A Recovery Guarantee for Sparse Neural Networks¶
Conference: ICLR 2026 arXiv: 2509.20323 Code: https://github.com/voilalab/MLP-IHT Area: Model Compression / Theory Keywords: Sparse neural networks, compressed sensing, iterative hard thresholding, convex reformulation, ReLU networks
TL;DR¶
This paper establishes the first sparse recovery guarantee for ReLU neural networks: for two-layer scalar-output networks with Gaussian random training data, an iterative hard thresholding (IHT) algorithm based on convex reformulation can exactly recover sparse network weights, with memory requirements scaling only linearly in the number of nonzero weights.
Background & Motivation¶
Background: Large-scale neural networks achieve strong performance but demand substantial memory and computation.
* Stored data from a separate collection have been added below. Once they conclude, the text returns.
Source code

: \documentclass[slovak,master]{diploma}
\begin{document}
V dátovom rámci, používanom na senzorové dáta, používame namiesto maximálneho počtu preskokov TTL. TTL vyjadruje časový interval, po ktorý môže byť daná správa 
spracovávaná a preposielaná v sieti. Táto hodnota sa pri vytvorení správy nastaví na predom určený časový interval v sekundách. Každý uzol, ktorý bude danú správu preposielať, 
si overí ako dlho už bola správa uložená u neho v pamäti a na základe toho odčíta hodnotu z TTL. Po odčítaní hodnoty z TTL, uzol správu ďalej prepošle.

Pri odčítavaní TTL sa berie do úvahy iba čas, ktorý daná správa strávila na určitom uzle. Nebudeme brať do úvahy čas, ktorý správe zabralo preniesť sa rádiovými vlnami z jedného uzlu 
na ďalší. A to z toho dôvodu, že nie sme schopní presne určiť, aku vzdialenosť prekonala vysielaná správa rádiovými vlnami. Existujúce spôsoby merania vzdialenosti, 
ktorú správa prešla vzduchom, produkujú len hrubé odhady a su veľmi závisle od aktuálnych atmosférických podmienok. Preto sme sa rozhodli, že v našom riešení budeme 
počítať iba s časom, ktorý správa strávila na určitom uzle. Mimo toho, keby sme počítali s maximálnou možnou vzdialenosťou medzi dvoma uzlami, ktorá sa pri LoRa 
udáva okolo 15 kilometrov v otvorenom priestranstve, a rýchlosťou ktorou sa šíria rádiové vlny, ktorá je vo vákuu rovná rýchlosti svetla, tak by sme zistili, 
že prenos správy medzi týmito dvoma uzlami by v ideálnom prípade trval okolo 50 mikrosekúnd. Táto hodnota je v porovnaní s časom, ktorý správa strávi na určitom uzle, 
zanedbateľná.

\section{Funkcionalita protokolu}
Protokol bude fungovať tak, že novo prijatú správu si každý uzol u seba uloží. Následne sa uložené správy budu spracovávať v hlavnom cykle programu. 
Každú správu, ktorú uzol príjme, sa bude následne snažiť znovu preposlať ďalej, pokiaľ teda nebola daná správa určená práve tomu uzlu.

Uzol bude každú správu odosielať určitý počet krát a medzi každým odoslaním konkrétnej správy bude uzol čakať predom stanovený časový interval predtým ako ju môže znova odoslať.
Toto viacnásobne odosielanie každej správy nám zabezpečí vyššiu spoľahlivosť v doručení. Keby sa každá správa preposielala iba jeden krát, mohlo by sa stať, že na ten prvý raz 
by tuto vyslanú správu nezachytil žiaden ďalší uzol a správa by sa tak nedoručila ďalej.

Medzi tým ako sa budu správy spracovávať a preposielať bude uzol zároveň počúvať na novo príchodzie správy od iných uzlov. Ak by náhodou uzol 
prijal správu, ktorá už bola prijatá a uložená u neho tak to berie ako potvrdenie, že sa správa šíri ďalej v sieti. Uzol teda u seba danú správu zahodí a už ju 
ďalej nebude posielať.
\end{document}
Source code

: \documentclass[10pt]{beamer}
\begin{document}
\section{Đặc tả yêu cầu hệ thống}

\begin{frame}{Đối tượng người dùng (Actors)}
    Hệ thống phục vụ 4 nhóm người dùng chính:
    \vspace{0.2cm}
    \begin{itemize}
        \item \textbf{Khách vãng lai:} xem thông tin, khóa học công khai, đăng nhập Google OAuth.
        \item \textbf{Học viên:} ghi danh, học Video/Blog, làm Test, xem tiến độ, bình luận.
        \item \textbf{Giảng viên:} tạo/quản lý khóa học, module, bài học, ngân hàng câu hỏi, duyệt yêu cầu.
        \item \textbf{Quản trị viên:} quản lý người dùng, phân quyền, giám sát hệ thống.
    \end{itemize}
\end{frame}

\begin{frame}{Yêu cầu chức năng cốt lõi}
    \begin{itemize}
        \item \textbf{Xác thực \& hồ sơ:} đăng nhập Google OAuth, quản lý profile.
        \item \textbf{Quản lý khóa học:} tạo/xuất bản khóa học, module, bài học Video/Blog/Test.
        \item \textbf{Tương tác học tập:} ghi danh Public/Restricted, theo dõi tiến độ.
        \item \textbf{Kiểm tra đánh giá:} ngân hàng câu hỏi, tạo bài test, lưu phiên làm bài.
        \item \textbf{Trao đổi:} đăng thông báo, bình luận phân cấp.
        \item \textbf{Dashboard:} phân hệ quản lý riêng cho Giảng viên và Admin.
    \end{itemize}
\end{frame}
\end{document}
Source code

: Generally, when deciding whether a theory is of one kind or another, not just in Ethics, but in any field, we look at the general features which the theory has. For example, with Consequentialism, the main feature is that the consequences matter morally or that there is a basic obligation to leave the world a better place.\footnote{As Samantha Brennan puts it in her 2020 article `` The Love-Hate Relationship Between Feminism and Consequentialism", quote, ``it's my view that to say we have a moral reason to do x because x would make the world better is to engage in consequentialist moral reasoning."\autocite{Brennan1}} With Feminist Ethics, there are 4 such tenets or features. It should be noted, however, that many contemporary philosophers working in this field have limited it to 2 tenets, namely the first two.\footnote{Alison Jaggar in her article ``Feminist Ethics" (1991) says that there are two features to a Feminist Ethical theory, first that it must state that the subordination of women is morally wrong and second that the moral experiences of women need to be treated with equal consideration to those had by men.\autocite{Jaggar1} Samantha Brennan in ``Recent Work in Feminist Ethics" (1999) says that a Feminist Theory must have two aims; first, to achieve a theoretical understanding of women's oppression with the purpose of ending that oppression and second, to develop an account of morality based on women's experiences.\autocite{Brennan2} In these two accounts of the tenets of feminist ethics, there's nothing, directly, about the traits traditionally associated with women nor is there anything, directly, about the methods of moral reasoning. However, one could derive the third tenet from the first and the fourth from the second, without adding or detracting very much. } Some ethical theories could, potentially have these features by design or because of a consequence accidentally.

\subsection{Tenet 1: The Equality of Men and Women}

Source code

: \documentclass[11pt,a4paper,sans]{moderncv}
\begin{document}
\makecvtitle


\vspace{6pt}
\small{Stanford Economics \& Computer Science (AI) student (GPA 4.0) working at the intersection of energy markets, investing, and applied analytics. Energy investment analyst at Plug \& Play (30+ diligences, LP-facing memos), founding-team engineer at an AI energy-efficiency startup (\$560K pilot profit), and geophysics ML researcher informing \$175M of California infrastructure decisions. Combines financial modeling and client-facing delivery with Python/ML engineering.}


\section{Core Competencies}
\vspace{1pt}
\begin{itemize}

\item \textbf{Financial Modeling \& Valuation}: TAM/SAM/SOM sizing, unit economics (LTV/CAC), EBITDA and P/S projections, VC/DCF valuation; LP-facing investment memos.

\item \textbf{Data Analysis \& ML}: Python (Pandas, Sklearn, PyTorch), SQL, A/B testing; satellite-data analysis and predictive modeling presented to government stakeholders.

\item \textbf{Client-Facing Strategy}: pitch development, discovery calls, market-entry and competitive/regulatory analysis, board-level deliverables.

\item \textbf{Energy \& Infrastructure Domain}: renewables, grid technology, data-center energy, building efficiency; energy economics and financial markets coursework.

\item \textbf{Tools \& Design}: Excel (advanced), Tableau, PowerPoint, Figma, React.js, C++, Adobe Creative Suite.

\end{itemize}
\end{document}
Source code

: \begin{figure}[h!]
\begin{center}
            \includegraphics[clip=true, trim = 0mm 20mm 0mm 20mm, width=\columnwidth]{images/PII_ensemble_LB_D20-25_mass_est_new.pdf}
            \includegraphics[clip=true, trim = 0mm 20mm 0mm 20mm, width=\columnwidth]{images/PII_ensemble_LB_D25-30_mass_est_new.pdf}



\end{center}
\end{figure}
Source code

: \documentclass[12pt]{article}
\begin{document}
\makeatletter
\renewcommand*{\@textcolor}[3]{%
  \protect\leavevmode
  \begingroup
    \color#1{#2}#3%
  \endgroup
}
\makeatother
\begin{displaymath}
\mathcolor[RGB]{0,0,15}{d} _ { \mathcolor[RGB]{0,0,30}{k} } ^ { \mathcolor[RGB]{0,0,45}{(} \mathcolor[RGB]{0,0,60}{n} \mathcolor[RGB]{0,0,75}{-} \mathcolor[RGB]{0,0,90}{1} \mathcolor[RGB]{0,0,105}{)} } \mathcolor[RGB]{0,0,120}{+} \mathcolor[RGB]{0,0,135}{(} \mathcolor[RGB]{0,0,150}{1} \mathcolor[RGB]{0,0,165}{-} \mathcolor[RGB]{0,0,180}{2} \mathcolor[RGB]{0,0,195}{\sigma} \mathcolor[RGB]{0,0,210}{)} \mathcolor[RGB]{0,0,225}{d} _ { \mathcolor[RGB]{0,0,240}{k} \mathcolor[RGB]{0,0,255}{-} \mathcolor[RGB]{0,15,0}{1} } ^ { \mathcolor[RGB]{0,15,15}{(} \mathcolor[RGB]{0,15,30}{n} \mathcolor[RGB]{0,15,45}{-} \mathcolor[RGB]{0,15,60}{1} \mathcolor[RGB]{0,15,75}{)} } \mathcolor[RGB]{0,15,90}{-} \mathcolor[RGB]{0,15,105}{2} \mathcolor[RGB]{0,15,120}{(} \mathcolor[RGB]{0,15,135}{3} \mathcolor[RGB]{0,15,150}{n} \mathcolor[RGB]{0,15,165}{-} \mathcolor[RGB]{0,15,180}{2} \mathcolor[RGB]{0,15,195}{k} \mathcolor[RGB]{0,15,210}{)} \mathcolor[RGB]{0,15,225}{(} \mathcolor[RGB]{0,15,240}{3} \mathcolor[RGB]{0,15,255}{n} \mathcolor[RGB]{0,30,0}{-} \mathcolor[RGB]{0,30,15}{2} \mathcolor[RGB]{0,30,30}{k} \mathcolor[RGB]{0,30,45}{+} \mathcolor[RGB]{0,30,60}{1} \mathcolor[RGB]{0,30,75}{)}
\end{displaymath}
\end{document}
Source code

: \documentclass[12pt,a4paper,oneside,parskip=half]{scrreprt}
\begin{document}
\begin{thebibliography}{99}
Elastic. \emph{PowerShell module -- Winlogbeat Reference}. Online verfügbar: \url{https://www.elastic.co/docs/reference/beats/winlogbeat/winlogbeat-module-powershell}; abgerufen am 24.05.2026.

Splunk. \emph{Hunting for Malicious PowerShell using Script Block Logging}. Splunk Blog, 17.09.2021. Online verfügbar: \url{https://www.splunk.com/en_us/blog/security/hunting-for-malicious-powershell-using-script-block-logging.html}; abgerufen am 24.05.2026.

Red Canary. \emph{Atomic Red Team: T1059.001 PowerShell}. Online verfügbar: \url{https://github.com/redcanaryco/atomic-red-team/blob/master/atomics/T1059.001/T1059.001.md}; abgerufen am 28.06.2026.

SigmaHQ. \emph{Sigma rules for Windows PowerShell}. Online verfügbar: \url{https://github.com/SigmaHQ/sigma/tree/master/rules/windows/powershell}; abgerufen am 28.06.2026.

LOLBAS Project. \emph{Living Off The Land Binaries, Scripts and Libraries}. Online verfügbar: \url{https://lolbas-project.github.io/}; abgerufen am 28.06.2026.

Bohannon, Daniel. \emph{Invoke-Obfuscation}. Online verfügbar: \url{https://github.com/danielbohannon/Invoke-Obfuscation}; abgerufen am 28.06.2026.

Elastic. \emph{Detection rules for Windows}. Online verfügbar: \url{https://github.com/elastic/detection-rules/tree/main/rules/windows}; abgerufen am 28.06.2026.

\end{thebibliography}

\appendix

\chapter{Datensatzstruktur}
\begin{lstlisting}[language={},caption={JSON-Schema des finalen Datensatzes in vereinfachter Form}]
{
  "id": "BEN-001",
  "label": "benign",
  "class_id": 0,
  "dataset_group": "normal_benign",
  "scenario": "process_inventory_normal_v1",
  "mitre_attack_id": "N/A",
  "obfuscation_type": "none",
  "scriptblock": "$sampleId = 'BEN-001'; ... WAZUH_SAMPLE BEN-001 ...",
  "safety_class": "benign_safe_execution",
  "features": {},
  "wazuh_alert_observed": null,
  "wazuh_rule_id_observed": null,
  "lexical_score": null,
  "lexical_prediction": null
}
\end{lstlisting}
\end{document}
Post-training weights are typically highly compressible. The existence of high-performing sparse subnetworks is well-established (Lottery Ticket Hypothesis), yet efficient optimization of sparse networks remains an open challenge.
Limitations of Prior Work: Existing methods are either memory-inefficient (e.g., IMP requires training a dense network first), yield suboptimal quality (e.g., initialization-based pruning), or lack theoretical guarantees (all existing methods are heuristic). Although the compressed sensing literature offers rich sparse recovery theory, it applies only to linear models.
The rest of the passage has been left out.